El argumento de la película original es
sencillo: un ejecutivo millonario tiene pocas motivaciones en su vida, así que
decide experimentar emociones fuertes robando un banco. Una premisa
interesante, ya que un millonario con todo a su alcance sería la última persona
sospechosa de un robo... salvo para una investigadora de una compañía de
seguros, quien mediante pocas pistas y mucho instinto se vuelca en su investigación
contra Crown; el giro de interés está en que ella le confiesa a Crown su
propósito y a partir de ahí empiezan una relación sentimental, siempre
condicionada por el hecho de que él mantiene su coartada y ella busca cómo
encarcelarle. Independientemente de que la película sea mejor o peor, los
elementos que caracterizan el guión son la linealidad, con un único nivel
narrativo (los personajes tienen poco profundidad psicológica, si bien es
cierto que están claras sus motivaciones), la inmediatez de las acciones y la
suficiente información proporcionada, sin dar más explicaciones de las
necesarias. La película se mueve entre el romance y el cine “de espías”, en
cuanto al tono adquirido, y juega al despiste a través de un protagonista
misterioso tanto para los demás personajes como para los espectadores.
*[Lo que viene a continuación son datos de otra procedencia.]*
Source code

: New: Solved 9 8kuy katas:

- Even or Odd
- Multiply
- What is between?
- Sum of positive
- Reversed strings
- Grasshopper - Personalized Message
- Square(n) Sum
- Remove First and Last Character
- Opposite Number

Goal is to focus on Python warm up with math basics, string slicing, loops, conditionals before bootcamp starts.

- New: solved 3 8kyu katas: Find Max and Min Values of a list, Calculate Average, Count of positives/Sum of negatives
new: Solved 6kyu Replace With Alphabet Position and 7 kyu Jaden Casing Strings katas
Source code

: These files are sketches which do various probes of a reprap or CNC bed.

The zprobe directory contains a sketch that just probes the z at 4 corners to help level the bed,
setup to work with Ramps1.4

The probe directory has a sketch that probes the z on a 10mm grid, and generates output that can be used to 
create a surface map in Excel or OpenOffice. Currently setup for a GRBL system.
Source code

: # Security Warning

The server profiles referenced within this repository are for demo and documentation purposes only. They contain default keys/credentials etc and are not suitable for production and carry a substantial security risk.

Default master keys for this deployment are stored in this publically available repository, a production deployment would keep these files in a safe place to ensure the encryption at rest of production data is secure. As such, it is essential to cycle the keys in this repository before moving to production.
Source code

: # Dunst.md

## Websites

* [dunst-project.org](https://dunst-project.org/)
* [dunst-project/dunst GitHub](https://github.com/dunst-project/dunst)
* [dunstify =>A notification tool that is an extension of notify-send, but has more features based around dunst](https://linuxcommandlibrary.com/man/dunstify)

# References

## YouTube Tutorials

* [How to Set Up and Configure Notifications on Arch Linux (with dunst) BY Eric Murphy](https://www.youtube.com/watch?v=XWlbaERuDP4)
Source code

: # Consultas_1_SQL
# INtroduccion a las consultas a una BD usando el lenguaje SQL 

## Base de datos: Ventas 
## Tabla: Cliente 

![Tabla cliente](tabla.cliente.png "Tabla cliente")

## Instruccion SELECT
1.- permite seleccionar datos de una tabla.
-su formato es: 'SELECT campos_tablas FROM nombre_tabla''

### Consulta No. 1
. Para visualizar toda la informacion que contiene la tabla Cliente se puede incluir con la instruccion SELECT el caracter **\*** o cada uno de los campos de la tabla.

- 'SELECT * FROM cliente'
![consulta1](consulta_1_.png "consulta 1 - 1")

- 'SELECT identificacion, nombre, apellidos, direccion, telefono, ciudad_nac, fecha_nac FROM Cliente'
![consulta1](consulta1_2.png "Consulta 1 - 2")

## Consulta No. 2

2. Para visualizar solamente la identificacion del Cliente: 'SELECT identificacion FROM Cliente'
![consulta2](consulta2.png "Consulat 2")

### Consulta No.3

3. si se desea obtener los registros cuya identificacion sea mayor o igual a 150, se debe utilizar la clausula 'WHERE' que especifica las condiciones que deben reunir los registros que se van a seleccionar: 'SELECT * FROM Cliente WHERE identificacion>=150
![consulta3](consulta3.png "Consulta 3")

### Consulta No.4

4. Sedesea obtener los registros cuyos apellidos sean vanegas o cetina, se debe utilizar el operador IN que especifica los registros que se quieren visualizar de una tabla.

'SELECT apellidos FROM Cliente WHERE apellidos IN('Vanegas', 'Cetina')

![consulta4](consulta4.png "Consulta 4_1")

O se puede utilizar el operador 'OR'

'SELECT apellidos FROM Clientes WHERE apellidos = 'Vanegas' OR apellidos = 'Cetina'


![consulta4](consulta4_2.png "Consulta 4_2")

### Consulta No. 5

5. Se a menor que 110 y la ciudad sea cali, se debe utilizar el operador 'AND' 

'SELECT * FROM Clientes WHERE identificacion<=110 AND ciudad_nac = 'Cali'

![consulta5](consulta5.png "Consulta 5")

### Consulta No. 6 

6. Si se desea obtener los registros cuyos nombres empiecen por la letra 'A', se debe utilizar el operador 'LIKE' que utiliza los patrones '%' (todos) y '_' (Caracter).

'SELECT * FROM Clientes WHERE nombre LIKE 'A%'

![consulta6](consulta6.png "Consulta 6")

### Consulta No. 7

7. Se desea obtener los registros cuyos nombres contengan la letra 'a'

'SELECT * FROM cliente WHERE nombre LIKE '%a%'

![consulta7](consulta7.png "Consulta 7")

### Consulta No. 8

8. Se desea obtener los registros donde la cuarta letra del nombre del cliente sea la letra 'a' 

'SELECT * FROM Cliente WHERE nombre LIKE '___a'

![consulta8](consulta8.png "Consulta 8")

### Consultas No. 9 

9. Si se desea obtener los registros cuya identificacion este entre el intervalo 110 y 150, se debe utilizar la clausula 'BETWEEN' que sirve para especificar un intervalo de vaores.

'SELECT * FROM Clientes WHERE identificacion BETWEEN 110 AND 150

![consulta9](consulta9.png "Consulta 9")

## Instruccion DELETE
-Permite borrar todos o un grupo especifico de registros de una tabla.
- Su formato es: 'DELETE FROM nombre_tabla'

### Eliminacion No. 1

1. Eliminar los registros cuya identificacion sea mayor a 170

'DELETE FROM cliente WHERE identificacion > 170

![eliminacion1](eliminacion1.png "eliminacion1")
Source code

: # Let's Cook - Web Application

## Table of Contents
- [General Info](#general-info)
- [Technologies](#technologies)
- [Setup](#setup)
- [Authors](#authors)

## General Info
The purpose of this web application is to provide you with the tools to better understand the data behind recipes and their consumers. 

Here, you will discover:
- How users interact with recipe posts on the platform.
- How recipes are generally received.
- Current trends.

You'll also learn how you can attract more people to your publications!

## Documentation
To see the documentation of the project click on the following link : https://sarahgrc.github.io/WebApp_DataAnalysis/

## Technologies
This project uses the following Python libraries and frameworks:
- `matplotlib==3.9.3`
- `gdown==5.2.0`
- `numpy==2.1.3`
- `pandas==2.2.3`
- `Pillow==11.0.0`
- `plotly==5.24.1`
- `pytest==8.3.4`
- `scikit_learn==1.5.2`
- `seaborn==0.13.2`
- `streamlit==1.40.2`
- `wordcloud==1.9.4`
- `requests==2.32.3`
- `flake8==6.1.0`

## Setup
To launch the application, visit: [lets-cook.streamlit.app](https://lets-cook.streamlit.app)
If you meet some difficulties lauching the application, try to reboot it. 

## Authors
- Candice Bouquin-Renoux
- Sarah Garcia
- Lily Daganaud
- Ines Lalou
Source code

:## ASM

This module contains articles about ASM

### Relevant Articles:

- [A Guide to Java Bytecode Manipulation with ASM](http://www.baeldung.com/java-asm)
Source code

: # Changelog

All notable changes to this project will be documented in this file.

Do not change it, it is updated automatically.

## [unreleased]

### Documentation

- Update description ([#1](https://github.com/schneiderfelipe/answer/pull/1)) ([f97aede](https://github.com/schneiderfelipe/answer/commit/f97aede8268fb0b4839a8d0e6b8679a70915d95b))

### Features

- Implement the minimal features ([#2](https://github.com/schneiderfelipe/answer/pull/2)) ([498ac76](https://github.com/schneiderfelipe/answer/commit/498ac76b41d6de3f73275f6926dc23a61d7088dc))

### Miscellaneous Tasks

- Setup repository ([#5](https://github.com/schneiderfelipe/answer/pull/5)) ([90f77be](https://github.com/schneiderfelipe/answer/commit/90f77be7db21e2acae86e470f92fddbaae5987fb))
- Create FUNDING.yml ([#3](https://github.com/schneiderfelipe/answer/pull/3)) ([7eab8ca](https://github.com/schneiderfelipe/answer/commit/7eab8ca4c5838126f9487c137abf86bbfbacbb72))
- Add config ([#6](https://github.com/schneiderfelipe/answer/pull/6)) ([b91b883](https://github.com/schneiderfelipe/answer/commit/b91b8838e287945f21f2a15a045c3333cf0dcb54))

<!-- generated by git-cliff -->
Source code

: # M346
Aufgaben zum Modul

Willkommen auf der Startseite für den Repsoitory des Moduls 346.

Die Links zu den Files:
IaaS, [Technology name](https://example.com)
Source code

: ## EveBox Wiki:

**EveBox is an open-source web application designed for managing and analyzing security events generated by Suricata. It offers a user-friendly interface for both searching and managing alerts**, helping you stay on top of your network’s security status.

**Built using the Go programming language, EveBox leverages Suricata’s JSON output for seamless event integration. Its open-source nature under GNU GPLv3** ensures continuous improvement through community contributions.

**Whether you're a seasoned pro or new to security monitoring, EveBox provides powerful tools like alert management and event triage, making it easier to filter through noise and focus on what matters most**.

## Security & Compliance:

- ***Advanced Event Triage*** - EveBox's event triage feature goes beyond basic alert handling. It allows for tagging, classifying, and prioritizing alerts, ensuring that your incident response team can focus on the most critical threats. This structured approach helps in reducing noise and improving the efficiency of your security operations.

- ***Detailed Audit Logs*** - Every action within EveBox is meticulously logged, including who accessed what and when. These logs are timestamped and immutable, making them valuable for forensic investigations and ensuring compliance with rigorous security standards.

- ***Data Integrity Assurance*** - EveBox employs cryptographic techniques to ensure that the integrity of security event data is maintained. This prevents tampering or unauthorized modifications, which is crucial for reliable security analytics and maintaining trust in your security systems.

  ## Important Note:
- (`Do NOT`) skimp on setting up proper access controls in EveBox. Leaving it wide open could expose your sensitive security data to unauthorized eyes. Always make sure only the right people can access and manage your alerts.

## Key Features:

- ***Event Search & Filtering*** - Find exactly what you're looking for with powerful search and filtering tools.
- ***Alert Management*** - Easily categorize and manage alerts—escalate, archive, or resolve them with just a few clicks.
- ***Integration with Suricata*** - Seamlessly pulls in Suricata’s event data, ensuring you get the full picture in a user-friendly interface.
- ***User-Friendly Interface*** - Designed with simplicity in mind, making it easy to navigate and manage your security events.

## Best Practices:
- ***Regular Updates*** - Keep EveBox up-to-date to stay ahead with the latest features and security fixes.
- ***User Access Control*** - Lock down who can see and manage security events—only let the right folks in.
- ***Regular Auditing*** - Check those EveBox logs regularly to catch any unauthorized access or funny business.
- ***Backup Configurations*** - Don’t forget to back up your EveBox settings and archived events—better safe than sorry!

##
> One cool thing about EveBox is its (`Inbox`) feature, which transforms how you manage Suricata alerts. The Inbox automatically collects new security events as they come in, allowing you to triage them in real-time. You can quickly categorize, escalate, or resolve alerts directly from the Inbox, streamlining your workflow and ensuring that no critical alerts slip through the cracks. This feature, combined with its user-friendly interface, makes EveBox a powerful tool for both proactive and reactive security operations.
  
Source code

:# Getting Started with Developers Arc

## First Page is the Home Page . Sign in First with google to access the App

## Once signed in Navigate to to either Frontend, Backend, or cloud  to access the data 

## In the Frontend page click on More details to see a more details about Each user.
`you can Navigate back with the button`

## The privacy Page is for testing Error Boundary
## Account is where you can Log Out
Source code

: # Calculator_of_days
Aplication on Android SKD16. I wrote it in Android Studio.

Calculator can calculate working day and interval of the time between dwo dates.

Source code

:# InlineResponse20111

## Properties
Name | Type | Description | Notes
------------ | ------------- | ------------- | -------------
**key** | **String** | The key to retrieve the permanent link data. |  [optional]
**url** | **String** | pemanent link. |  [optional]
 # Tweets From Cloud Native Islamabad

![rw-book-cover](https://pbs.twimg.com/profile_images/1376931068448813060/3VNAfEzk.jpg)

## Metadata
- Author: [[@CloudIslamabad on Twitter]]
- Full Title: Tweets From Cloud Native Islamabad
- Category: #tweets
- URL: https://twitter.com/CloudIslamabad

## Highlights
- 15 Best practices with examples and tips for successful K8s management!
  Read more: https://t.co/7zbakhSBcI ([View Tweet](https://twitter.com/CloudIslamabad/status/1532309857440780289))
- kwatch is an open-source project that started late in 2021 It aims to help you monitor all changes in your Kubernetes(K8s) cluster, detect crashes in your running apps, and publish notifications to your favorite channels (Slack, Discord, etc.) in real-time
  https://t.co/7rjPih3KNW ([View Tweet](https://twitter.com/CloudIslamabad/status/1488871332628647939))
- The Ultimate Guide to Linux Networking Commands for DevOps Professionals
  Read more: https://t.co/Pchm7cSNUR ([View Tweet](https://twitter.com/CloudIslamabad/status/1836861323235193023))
Por su parte, el remake de
McTiernan trata de ofrecer una nueva versión, con cambios determinantes en el
guión y caras nuevas y bien escogidas (siempre que queramos consentir que
Pierce Brosnan es el Steve McQueen de los noventa o, lo que es peor, Rene Russo
la Face Dunaway de esos años); en cualquier caso, el principal punto de interés es el
objeto: Crown ahora no robará un banco, sino un cuadro de Monet del Museo de
Arte Contemporáneo de Nueva York. La relación sentimental de los personajes se
trata de intensificar, siendo en algunas partes del filme el motor principal
del relato y con un sentimiento más evidenciado por parte de ella, del
personaje de Rene Russo; Thomas Crown, por su parte, es un personaje con menos
profundidad que en la antigua, de tal manera que muchas veces se focaliza la
historia en ella antes que en él, quizá en un intento de hacer más misterioso
aún al personaje de Brosnan. Con estos cambios, es posible que la idea de “dar
un giro a su vida” o “tener una experiencia estimulante” cobra un sentido
mayor, ya que robar un banco, por millonario que seas, te proporciona un dinero
extra pero, ¿un cuadro? Una obra de arte te enriquecería el alma, en todo caso;
no es un deseo materialista, lo cual es más coherente para el personaje de
Thomas Crown, independientemente de que al final lo que busque sea emociones
fuertes.
Bajo esta plataforma y pasadas tres
décadas, podemos atender a los aspectos estilísticos de la película de 1968 y
el cambio de enfoque en este sentido de su remake. En los sesenta
surgieron una serie de directores como Arthur Penn, Sidney Lumet, Sam
Peckinpah, Richard Fleischer o Franklin J. Schaffner, que muchos se formaron en
la televisión. Esto supuso una tendencia visual en las películas bastante
representativa de la época, con técnicas propias de la ficción televisiva o los
videoclips; en la película de Jewison es bastante latente todo esto, con el uso
agresivo del zoom, la fusión rítmica entre música e imágenes y,
sobretodo, la fragmentación de la pantalla, bien en varios planos que muestran
distintas acciones, como el mismo plano repetido múltiples veces.
De estas características
principales, McTiernan solo mantiene una de ellas en su film: la fusión rítmica
de música e imágenes. A parte, ofrece la novedad (no tan novedosa en su
panorama contemporáneo) de la continuidad intensificada de la que habla
Bordwell y que tanto rechazaría Bazin, esa tendencia que ha habido en Hollywood
de acortar cada vez más la duración del plano para tener películas con una
frecuencia de tomas que se ha multiplicado en las últimas décadas (con
McTiernan como uno de los destacados en los ochenta y noventa, por cierto).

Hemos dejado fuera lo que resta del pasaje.